EXERCISE OBJECTIVE:
Whenever a line of the entries below holds the string "issues", copy that line and return it.

[Dataset entries]
☆ ☆ ☆ ☆ ☆ ☆ ☆

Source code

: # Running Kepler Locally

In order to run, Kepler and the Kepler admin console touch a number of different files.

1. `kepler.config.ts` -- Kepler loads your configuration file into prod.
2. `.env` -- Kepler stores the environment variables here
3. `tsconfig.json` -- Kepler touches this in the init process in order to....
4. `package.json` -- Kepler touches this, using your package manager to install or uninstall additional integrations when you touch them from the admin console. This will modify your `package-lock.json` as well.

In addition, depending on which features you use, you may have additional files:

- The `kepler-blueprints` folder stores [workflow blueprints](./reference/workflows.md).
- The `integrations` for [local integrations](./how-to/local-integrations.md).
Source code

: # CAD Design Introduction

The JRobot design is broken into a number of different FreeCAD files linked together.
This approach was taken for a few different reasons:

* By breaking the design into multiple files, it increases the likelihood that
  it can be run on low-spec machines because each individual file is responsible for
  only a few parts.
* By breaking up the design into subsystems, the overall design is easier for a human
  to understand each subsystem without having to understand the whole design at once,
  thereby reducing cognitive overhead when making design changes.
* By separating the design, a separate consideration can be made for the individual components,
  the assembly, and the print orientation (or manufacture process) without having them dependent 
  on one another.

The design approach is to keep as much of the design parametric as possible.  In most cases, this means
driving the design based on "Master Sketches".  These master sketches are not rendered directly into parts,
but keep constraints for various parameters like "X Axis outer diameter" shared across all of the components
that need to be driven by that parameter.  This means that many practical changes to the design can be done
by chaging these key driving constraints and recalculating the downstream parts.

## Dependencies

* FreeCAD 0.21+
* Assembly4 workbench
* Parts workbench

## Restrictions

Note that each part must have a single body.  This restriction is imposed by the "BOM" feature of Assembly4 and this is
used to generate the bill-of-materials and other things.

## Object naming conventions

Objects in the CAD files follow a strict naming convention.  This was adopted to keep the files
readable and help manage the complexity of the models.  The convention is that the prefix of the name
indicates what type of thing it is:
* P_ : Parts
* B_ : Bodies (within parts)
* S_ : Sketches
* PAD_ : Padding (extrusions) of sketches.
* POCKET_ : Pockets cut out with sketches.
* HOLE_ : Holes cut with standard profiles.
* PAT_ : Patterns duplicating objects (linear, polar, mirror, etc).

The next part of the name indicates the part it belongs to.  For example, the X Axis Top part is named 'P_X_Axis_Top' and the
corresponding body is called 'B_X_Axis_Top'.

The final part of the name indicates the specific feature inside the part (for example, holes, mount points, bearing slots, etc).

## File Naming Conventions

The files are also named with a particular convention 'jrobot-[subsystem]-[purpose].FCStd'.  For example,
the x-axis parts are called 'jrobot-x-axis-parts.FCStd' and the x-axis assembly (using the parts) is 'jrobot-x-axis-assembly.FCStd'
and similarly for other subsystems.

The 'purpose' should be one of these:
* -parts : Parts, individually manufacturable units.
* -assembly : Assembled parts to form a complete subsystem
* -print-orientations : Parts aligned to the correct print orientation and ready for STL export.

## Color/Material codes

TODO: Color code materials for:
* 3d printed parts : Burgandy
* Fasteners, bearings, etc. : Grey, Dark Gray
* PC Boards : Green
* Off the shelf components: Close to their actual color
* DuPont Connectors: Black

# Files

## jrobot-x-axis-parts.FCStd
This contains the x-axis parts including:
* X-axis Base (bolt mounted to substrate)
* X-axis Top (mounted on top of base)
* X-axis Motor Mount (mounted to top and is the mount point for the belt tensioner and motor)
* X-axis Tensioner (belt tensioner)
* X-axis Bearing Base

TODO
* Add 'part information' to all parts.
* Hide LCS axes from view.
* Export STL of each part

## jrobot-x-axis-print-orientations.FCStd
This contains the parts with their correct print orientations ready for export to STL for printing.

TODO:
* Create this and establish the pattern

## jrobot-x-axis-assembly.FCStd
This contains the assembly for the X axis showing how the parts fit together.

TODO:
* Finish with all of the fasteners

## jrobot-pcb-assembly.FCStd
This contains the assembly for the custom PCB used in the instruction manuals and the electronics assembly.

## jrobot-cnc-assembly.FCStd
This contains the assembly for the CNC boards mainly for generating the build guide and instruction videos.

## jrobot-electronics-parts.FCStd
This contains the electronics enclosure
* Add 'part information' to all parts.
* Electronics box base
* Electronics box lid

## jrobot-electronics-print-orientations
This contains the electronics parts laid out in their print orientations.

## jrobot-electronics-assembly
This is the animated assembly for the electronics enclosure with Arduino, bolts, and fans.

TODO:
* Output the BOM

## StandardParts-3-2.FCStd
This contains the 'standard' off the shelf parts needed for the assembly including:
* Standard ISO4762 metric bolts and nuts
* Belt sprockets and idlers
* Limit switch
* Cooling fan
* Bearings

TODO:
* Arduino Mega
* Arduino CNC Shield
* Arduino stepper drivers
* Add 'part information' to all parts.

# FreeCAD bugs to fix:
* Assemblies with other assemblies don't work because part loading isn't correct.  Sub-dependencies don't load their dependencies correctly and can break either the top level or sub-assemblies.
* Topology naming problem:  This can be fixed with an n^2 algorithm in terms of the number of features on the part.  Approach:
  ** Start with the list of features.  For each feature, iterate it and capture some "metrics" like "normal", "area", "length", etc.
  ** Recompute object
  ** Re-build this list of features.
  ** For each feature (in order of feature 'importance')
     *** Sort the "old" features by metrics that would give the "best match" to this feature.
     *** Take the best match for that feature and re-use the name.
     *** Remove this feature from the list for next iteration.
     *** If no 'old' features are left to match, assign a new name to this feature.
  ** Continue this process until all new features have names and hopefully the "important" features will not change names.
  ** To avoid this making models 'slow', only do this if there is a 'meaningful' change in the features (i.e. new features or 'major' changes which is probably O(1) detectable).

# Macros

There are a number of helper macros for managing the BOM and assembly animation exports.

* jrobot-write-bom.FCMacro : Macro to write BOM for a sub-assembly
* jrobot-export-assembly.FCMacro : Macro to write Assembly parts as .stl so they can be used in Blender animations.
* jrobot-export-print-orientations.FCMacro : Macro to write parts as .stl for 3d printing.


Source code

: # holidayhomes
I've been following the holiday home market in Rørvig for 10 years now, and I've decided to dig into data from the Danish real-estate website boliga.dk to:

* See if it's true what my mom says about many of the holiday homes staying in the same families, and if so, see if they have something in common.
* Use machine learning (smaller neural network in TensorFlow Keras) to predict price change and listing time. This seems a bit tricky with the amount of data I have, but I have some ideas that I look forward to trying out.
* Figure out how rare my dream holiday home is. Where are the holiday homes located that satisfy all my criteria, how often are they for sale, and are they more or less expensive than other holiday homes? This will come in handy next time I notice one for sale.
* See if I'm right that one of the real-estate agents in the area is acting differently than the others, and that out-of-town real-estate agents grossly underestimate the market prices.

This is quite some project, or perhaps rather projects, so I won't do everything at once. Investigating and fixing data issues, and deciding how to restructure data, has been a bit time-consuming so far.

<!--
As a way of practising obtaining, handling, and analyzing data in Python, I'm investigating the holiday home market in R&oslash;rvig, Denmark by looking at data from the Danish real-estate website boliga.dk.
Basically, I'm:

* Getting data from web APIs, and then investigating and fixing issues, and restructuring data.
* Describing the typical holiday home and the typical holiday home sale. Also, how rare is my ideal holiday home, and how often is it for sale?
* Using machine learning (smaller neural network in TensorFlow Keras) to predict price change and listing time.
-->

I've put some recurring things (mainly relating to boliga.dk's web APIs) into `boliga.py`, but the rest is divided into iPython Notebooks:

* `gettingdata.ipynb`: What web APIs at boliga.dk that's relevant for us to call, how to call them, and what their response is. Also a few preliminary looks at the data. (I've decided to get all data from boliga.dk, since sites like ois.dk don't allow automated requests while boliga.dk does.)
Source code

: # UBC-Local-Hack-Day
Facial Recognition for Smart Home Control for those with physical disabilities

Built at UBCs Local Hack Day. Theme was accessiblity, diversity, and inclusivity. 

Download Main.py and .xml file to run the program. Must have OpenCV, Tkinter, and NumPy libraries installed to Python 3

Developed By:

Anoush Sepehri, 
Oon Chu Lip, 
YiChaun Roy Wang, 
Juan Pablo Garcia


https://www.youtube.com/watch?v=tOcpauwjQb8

☆ ☆ ☆ ☆ ☆ ☆ ☆

SOLUTION BELOW:
This is quite some project, or perhaps rather projects, so I won't do everything at once. Investigating and fixing data issues, and deciding how to restructure data, has been a bit time-consuming so far.
* Getting data from web APIs, and then investigating and fixing issues, and restructuring data.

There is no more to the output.